Data Collection and Preprocessing: The dataset consisted of audio recordings, manual transcriptions, and MISC (Motivational Interviewing Skill Code) annotations for both therapist and client utterances. Sessions averaged 49.85 minutes in length with 41,494 client utterances and 51,802 therapist utterances. Speechmatics was used for automatic timestamp alignment between audio and text.

Feature Extraction Architecture: For textual analysis, the team employed BERT (Bidirectional Encoder Representations from Transformers) to generate 768-dimensional embeddings per utterance, alongside LIWC (Linguistic Inquiry Word Count) for interpretable psychological feature analysis. Speech processing utilized VGGish, a deep convolutional neural network pre-trained on AudioSet, generating 128-dimensional embeddings every 0.96 seconds, combined with eGeMAPS acoustic features for interpretability.

Model Development: The core architecture featured separate encoders for text (fully connected layers) and speech (single-layer GRU for sequence processing) that mapped BERT and VGGish embeddings to fixed-size 256-dimensional representations. For contextual modeling, three preceding client-therapist dialogue turns were encoded separately and concatenated with current utterance representations.

Training and Evaluation Protocol: The study employed one-subject-out cross-validation across 219 sessions to ensure speaker independence. Class imbalance was addressed using weighted cross-entropy loss with weights inversely proportional to class frequency. Models were optimized using Adam optimizer with learning rates of 10^-3 for unimodal and 10^-5 for fusion models, with 10% validation holdout for model selection.

Behavioral Outcome Analysis: For predicting alcohol-related outcomes (Change in Typical Blood Alcohol Content and Change in Alcohol-Related Problems), the researchers extracted sequences of client utterances by MI code type and developed GRU-based models to capture temporal patterns within sessions.

Impact

This research represents a significant advancement in automated therapeutic assessment with broad implications for both clinical practice and computational behavior analysis. The work demonstrates the feasibility of using advanced NLP and speech processing techniques to objectively assess therapy effectiveness and client engagement patterns.

Clinical Practice Innovation: The automated MI code detection system offers therapists and researchers an objective, efficient alternative to manual coding, which is traditionally time-consuming and subject to inter-rater variability. With F1-scores reaching 0.72, the system approaches human-level performance for behavioral coding, potentially enabling real-time feedback during therapy sessions.

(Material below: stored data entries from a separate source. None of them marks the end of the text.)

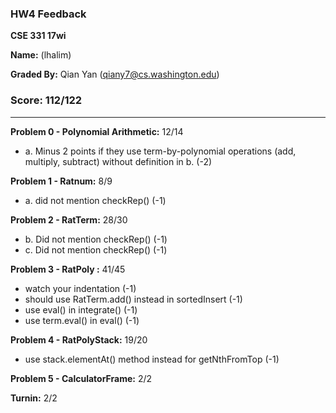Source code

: ### HW4 Feedback

**CSE 331 17wi**

**Name:** <student name> (lhalim)

**Graded By:**  Qian Yan (qiany7@cs.washington.edu)

### Score: 112/122
---

**Problem 0 - Polynomial Arithmetic:** 12/14

- a. Minus 2 points if they use term-by-polynomial operations (add, multiply, subtract) without definition in b. (-2)

**Problem 1 - Ratnum:** 8/9

- a. did not mention checkRep() (-1)

**Problem 2 - RatTerm:** 28/30

- b. Did not mention checkRep() (-1)
- c. Did not mention checkRep() (-1)

**Problem 3 - RatPoly :** 41/45

- watch your indentation (-1)
- should use RatTerm.add() instead in sortedInsert (-1)
- use eval() in integrate() (-1)
- use term.eval() in eval() (-1)

**Problem 4 - RatPolyStack:** 19/20

- use stack.elementAt() method instead for getNthFromTop (-1)

**Problem 5 - CalculatorFrame:** 2/2

**Turnin:** 2/2
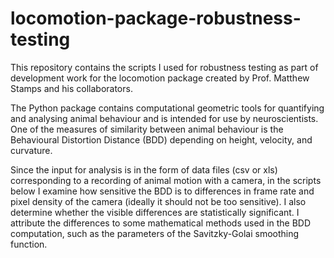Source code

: # locomotion-package-robustness-testing
This repository contains the scripts I used for robustness testing as part of development work for the locomotion package created by Prof. Matthew Stamps and his collaborators. 

The Python package contains computational geometric tools for quantifying and analysing animal behaviour and is intended for use by neuroscientists. One of the measures of similarity between animal behaviour is the Behavioural Distortion Distance (BDD) depending on height, velocity, and curvature. 

Since the input for analysis is in the form of data files (csv or xls) corresponding to a recording of animal motion with a camera, in the scripts below I examine how sensitive the BDD is to differences in frame rate and pixel density of the camera (ideally it should not be too sensitive). I also determine whether the visible differences are statistically significant. I attribute the differences to some mathematical methods used in the BDD computation, such as the parameters of the Savitzky-Golai smoothing function.
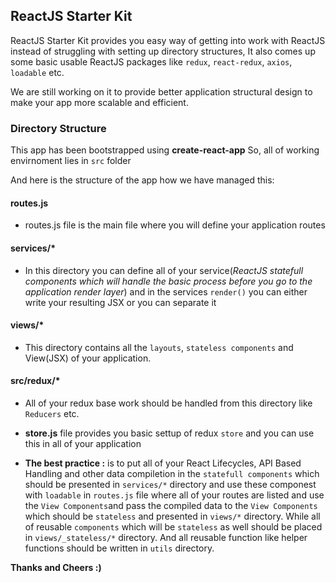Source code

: ## ReactJS Starter Kit

ReactJS Starter Kit provides you easy way of getting into work with ReactJS
instead of struggling with setting up directory structures,
It also comes up some basic usable ReactJS packages like
`redux`, `react-redux`, `axios`, `loadable` etc.

We are still working on it to provide better application structural design
to make your app more scalable and efficient.

### Directory Structure

This app has been bootstrapped using **create-react-app**
So, all of working envirnoment lies in `src` folder

And here is the structure of the app how we have managed this:

#### routes.js

- routes.js file is the main file where you will define your application routes


#### services/*

- In this directory you can define all of your service(*ReactJS statefull components which will handle the basic process before you go to the application render layer*) and in the services `render()` you can either write your resulting JSX or you can separate it

#### views/*

- This directory contains all the `layouts`, `stateless components` and View(JSX) of your application.

#### src/redux/*

- All of your redux base work should be handled from this directory like `Reducers` etc.
- **store.js** file provides you basic settup of redux `store` and you can use this in all of your application




- **The best practice :** is to put all of your React Lifecycles, API Based Handling and other data compiletion in the `statefull components` which should be presented in `services/*` directory and use these componest with `loadable` in `routes.js` file where all of your routes are listed and use the `View Components`and pass the compiled data to the `View Components` which should be `stateless` and presented in `views/*` directory. While all of reusable `components` which will be `stateless` as well should be placed in `views/_stateless/*` directory. And all reusable function like helper functions should be written in `utils` directory.



**Thanks and Cheers :)**
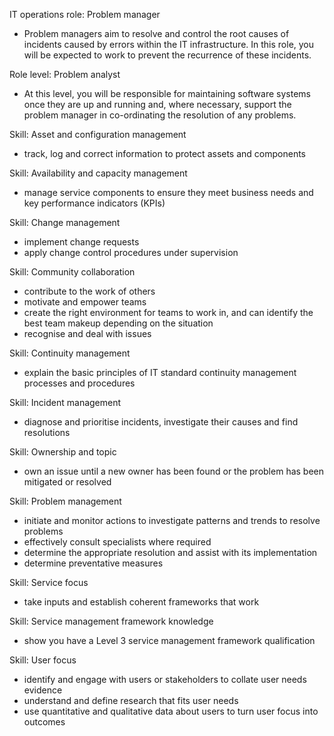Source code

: IT operations role: Problem manager
- Problem managers aim to resolve and control the root causes of incidents caused by errors within the IT infrastructure. In this role, you will be expected to work to prevent the recurrence of these incidents.

Role level: Problem analyst
- At this level, you will be responsible for maintaining software systems once they are up and running and, where necessary, support the problem manager in co-ordinating the resolution of any problems.

Skill: Asset and configuration management
- track, log and correct information to protect assets and components

Skill: Availability and capacity management
- manage service components to ensure they meet business needs and key performance indicators (KPIs)

Skill: Change management
- implement change requests
- apply change control procedures under supervision

Skill: Community collaboration
- contribute to the work of others
- motivate and empower teams
- create the right environment for teams to work in, and can identify the best team makeup depending on the situation
- recognise and deal with issues

Skill: Continuity management
- explain the basic principles of IT standard continuity management processes and procedures

Skill: Incident management
- diagnose and prioritise incidents, investigate their causes and find resolutions

Skill: Ownership and topic
- own an issue until a new owner has been found or the problem has been mitigated or resolved

Skill: Problem management
- initiate and monitor actions to investigate patterns and trends to resolve problems
- effectively consult specialists where required
- determine the appropriate resolution and assist with its implementation
- determine preventative measures

Skill: Service focus
- take inputs and establish coherent frameworks that work

Skill: Service management framework knowledge
- show you have a Level 3 service management framework qualification

Skill: User focus
- identify and engage with users or stakeholders to collate user needs evidence
- understand and define research that fits user needs
- use quantitative and qualitative data about users to turn user focus into outcomes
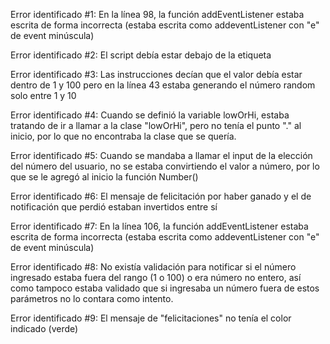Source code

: Error identificado #1:
	En la línea 98, la función addEventListener estaba escrita de forma incorrecta (estaba escrita como addeventListener con "e" de event minúscula)

Error identificado #2:
	El script debía estar debajo de la etiqueta </body>

Error identificado #3:
	Las instrucciones decían que el valor debía estar dentro de 1 y 100 pero en la línea 43 estaba generando el número random solo entre 1 y 10

Error identificado #4:
	Cuando se definió la variable lowOrHi, estaba tratando de ir a llamar a la clase "lowOrHi", pero no tenía el punto "." al inicio, por lo que no encontraba la clase que se quería.

Error identificado #5:
	Cuando se mandaba a llamar el input de la elección del número del usuario, no se estaba convirtiendo el valor a número, por lo que se le agregó al inicio la función Number()

Error identificado #6:
	El mensaje de felicitación por haber ganado y el de notificación que perdió estaban invertidos entre sí


Error identificado #7:
	En la línea 106, la función addEventListener estaba escrita de forma incorrecta (estaba escrita como addeventListener con "e" de event minúscula)


Error identificado #8:
	No existía validación para notificar si el número ingresado estaba fuera del rango (1 o 100) o era número no entero, así como tampoco estaba validado que si ingresaba un número fuera de estos parámetros no lo contara como intento.

Error identificado #9:
	El mensaje de "felicitaciones" no tenía el color indicado (verde)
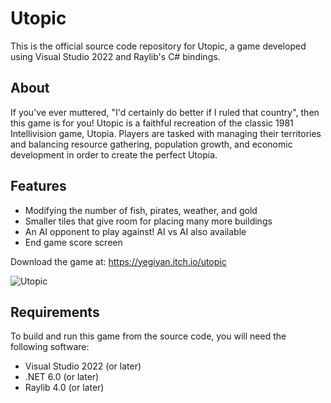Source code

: # Utopic

This is the official source code repository for Utopic, a game developed using Visual Studio 2022 and Raylib's C# bindings.

## About

If you've ever muttered, "I'd certainly do better if I ruled that country", then this game is for you! Utopic is a faithful recreation of the classic 1981 Intellivision game, Utopia. Players are tasked with managing their territories and balancing resource gathering, population growth, and economic development in order to create the perfect Utopia.

## Features

* Modifying the number of fish, pirates, weather, and gold
* Smaller tiles that give room for placing many more buildings
* An AI opponent to play against! AI vs AI also available
* End game score screen

Download the game at: https://yegiyan.itch.io/utopic

![Utopic](https://img.itch.zone/aW1hZ2UvMTMyOTg2LzExODExNDc5LnBuZw==/original/%2BSJJ7u.png)

## Requirements

To build and run this game from the source code, you will need the following software:

- Visual Studio 2022 (or later)
- .NET 6.0 (or later)
- Raylib 4.0 (or later)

Scalable Therapy Assessment: The speaker-independent model architecture allows for deployment across different therapeutic settings without requiring therapist-specific training, making it suitable for large-scale implementation in clinical practice, training programs, and research studies.

Methodological Contributions: The study’s integration of contextual information and demonstration of text modality superiority provides crucial insights for future therapeutic AI development. The finding that historical context significantly improves classification performance establishes the importance of conversational flow in understanding client behavior change patterns.

Research Infrastructure Development: By successfully applying state-of-the-art deep learning models (BERT, VGGish) to therapeutic interaction analysis, the work establishes a methodological framework that can be adapted to other therapy modalities and behavioral health applications.

Future Therapeutic AI Applications: The research lays groundwork for developing real-time therapy assistance tools, automated quality assurance systems for therapy training, and objective outcome prediction models that could enhance treatment planning and intervention strategies. The modest success in behavioral outcome prediction highlights important challenges and directions for future research incorporating personal and environmental factors.